* **YOUR INSTRUCTIONS**
In the listing that follows, how many lines include the string "GetPage"? Reply with only the number.

START DATA

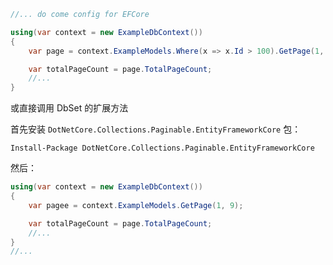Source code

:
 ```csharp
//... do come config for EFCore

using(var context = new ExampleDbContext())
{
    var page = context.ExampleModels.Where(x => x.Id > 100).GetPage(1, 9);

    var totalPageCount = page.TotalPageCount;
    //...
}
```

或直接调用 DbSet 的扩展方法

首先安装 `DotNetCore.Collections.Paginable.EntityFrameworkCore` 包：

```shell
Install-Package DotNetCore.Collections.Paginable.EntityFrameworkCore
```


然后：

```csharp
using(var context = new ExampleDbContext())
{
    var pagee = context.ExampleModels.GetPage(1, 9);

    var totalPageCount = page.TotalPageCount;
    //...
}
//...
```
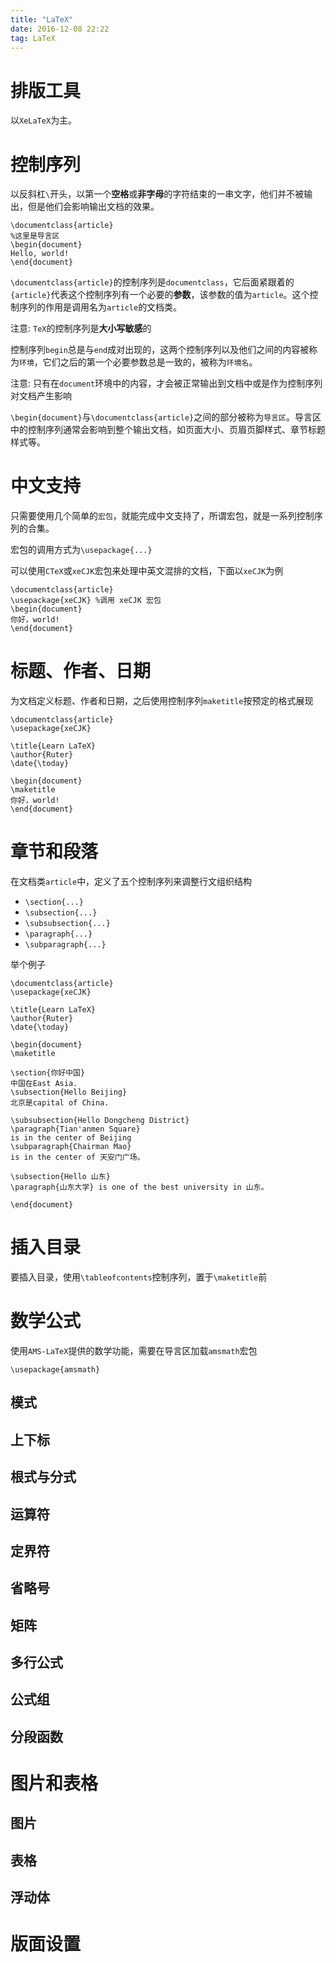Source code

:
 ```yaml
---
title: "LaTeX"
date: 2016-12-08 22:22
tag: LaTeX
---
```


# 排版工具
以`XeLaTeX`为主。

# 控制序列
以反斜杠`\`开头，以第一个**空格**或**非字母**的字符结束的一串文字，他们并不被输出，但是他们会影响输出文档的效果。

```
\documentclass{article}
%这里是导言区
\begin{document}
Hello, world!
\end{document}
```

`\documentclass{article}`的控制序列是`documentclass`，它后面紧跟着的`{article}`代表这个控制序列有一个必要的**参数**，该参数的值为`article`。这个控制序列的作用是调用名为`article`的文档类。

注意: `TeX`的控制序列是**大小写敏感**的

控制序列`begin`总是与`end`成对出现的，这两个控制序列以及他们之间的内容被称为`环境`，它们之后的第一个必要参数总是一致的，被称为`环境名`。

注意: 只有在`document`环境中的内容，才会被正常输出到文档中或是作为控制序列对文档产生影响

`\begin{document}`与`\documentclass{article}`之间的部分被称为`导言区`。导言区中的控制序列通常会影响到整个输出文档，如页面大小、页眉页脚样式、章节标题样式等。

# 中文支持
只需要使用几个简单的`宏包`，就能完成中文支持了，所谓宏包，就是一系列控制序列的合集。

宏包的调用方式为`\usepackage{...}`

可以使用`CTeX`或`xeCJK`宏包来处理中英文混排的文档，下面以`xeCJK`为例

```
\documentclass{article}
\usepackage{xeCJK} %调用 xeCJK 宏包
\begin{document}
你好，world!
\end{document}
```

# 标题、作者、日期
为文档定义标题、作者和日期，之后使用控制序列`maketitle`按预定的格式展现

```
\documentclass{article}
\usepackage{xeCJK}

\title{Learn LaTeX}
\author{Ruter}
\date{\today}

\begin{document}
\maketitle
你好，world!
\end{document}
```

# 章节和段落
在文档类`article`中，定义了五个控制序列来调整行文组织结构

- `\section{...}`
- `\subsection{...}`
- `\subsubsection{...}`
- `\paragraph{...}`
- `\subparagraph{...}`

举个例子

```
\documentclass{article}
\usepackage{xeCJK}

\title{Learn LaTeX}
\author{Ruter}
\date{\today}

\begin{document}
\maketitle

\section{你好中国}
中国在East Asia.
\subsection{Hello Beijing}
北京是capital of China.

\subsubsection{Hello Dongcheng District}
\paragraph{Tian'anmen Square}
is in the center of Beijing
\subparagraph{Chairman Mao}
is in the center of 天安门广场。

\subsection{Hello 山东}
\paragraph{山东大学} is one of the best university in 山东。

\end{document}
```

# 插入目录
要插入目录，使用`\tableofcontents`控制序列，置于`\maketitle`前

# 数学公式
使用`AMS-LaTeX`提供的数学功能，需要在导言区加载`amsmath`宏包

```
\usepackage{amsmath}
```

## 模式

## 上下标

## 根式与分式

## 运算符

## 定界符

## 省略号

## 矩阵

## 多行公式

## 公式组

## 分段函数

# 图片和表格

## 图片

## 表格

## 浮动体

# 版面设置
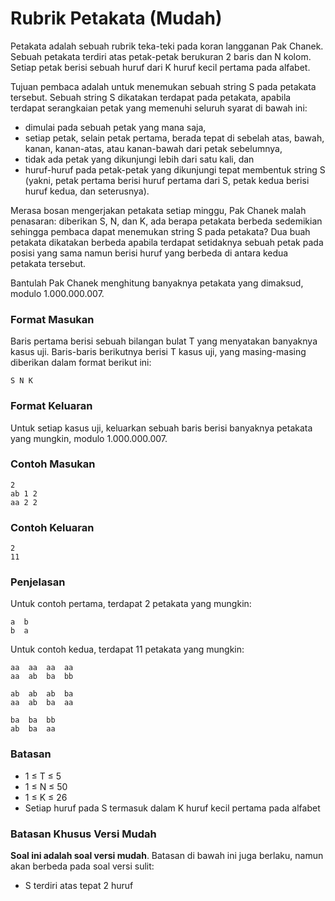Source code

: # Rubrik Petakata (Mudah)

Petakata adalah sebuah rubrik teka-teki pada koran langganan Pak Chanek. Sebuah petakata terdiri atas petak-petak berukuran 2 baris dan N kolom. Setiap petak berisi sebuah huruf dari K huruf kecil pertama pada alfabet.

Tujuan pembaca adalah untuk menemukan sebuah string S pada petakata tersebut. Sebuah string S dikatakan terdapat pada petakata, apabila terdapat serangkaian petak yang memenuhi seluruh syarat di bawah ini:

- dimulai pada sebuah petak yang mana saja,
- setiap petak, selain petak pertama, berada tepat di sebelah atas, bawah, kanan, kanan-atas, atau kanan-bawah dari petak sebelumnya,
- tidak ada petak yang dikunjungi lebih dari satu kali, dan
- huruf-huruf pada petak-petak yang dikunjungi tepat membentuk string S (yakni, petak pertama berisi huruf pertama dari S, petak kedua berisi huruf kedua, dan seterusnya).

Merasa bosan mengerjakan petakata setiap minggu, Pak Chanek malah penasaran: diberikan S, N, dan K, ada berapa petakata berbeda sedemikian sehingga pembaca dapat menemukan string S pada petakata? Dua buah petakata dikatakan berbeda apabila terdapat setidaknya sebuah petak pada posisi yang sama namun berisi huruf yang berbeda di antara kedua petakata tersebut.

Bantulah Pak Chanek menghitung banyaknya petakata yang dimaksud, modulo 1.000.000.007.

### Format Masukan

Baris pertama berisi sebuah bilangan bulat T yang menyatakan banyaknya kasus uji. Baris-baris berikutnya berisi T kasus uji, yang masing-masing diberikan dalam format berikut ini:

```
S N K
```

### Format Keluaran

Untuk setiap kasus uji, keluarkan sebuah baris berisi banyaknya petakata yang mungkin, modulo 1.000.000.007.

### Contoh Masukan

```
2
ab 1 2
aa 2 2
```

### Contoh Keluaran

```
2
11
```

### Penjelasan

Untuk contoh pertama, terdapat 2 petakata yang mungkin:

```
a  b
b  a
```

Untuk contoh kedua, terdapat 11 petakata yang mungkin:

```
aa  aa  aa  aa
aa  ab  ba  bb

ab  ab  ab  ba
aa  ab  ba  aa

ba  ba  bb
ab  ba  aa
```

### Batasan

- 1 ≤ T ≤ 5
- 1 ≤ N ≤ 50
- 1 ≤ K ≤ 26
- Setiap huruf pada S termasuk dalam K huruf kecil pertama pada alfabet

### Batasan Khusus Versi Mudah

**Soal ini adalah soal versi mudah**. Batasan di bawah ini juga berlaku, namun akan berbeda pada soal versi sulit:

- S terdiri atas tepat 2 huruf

END DATA

* **WRITTEN SOLUTION**
2